● **REQUIRED ACTION**
Pull every "electrostático" line out of the data below.

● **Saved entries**

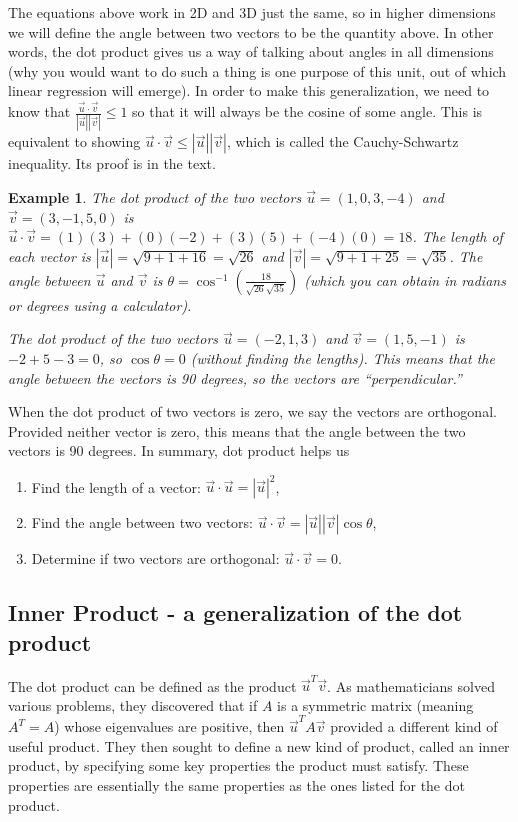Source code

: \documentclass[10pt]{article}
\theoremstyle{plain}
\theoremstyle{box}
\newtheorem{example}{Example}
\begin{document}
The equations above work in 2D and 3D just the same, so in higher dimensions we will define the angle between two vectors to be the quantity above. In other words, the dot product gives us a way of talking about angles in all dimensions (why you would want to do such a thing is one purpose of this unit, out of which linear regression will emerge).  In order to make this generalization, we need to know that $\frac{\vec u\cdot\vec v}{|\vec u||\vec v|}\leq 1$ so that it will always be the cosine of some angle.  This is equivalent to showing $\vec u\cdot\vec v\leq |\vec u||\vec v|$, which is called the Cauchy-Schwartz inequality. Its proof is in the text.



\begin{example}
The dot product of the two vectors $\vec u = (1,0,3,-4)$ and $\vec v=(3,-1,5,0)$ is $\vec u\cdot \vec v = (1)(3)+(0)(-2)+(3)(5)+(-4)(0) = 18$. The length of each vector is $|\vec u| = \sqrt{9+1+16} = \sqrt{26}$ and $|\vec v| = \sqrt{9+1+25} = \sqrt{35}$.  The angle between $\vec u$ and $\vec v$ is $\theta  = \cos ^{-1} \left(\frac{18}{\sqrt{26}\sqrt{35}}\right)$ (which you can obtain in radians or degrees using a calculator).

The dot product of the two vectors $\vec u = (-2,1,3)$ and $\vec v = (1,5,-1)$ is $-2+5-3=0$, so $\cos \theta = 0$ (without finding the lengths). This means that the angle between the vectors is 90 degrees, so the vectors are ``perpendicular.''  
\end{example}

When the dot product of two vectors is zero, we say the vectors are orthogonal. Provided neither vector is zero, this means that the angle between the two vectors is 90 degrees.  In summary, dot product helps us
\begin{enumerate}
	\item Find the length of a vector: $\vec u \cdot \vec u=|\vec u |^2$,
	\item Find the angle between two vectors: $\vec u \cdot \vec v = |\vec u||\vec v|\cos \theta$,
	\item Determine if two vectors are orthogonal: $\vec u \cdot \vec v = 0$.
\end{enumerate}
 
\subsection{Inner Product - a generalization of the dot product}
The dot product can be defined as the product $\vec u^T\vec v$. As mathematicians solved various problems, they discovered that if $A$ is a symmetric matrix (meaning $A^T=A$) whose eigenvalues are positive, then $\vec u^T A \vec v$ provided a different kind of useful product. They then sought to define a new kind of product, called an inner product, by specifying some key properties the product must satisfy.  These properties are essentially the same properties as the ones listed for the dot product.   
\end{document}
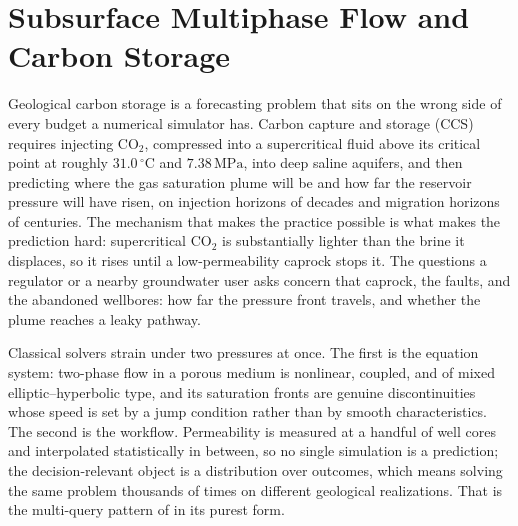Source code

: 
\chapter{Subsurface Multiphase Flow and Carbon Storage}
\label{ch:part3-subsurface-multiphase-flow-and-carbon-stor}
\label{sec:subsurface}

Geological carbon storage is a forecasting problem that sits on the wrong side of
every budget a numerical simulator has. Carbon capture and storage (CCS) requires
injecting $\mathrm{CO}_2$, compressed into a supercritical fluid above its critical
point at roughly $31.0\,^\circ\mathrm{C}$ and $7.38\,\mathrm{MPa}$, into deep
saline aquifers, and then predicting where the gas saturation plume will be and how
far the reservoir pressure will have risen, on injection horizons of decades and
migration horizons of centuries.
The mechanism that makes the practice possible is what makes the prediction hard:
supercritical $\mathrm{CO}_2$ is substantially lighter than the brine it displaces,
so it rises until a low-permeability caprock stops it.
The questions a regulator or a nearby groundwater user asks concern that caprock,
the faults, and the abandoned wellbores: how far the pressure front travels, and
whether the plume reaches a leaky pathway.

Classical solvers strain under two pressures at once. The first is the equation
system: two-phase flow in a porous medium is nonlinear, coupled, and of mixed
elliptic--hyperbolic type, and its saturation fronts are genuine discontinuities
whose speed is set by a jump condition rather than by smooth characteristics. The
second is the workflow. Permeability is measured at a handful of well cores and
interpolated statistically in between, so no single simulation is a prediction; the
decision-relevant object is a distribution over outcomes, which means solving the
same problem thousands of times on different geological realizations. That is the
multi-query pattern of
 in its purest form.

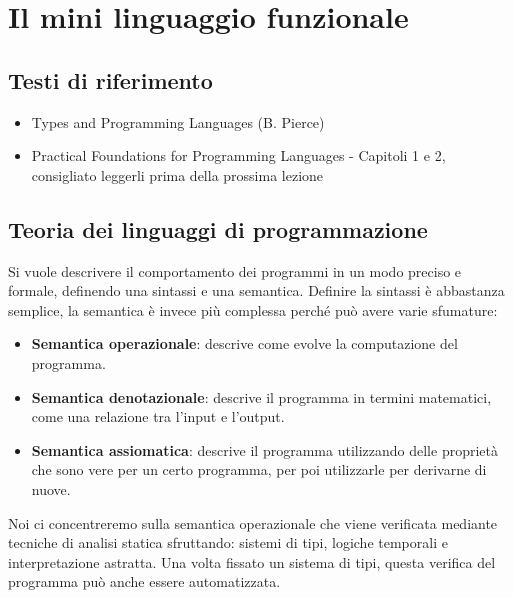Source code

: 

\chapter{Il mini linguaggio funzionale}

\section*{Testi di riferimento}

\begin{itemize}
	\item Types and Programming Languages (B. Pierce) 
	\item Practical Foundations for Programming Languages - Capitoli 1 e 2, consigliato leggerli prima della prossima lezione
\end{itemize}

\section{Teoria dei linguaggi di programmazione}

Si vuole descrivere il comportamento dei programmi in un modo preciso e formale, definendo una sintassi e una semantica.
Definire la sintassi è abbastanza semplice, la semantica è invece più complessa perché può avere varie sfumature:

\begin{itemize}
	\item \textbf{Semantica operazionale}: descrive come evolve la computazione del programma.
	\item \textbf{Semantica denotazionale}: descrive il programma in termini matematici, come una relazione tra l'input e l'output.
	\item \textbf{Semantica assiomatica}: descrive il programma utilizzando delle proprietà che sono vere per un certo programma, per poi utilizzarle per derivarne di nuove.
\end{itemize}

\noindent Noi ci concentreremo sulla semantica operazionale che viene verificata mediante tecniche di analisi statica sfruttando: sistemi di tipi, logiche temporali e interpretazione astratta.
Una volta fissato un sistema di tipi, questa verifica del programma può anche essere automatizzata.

...

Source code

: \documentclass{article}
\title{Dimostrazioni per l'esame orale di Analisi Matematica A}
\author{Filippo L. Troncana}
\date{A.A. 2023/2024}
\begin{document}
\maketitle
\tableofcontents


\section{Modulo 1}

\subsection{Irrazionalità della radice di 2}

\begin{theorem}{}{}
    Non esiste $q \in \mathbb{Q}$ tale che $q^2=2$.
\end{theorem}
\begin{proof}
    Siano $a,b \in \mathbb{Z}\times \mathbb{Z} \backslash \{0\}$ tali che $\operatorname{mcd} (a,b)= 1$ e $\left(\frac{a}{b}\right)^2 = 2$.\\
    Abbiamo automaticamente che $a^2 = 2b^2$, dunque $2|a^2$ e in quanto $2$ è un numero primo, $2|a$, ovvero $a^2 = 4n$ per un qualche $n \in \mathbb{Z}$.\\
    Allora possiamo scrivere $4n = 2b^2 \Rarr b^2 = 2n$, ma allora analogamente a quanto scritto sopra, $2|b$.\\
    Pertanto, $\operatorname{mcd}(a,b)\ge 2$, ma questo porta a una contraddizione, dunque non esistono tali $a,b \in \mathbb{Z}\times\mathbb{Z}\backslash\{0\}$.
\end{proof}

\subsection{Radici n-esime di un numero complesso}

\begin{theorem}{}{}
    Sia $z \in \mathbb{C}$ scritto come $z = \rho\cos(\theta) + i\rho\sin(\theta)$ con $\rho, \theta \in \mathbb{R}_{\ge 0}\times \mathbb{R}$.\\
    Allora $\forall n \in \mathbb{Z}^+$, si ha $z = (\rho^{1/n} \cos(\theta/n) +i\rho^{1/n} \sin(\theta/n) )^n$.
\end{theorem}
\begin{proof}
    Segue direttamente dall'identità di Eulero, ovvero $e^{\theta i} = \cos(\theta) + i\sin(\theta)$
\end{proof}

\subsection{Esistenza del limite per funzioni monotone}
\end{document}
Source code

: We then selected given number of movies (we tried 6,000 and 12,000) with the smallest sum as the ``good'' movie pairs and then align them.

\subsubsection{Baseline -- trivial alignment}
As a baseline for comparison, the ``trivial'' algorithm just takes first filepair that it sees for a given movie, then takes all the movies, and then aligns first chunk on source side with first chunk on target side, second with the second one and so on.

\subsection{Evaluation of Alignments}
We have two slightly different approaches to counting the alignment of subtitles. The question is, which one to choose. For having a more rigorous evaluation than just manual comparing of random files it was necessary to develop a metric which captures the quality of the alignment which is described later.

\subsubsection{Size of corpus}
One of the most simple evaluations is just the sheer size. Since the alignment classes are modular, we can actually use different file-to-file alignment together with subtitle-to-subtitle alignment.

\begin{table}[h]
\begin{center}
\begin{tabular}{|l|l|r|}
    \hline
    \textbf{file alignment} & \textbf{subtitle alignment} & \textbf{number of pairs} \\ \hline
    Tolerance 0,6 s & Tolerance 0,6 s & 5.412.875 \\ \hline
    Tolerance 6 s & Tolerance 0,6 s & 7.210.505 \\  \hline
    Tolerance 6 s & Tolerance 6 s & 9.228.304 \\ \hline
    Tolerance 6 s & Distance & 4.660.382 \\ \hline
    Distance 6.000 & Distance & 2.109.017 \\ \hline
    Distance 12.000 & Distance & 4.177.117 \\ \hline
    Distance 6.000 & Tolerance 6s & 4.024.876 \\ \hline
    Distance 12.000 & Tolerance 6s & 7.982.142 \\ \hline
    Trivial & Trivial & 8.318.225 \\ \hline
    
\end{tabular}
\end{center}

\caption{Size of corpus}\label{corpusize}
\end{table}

* * *

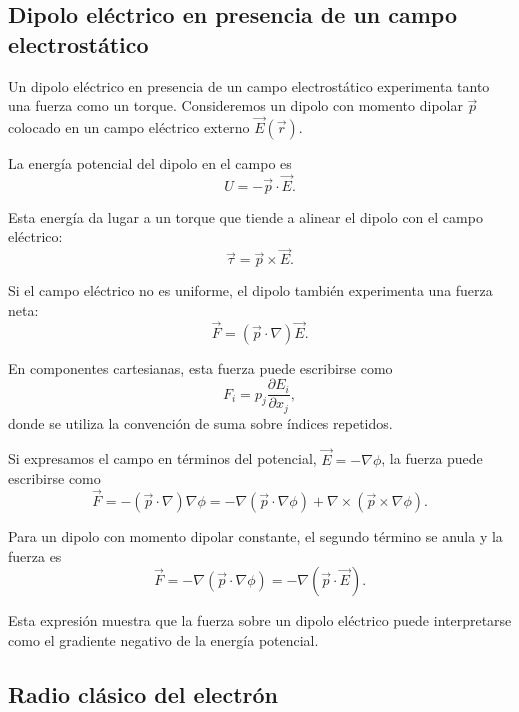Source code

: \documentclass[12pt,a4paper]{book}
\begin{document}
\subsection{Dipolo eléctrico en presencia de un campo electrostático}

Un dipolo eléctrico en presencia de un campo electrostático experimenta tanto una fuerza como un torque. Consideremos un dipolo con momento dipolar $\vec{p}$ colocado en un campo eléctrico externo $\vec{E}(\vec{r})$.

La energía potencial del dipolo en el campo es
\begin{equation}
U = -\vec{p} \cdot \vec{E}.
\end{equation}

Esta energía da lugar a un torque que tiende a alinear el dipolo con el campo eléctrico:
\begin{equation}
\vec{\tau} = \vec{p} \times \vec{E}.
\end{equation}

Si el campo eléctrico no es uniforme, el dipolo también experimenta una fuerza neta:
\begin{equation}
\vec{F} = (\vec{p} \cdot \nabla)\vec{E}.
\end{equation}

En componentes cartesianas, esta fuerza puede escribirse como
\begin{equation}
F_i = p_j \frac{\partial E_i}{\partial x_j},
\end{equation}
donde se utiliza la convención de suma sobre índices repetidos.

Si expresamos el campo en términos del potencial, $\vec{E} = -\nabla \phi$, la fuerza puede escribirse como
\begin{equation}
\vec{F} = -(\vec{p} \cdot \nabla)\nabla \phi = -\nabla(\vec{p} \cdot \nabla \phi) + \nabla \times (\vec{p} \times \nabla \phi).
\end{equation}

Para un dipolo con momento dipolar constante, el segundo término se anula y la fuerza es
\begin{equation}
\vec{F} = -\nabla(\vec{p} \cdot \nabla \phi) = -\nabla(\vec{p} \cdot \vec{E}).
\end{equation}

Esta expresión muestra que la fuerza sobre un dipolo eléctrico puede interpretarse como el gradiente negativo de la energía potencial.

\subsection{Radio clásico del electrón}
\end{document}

● **EXERCISE RESULT**
\subsection{Dipolo eléctrico en presencia de un campo electrostático}
Un dipolo eléctrico en presencia de un campo electrostático experimenta tanto una fuerza como un torque. Consideremos un dipolo con momento dipolar $\vec{p}$ colocado en un campo eléctrico externo $\vec{E}(\vec{r})$.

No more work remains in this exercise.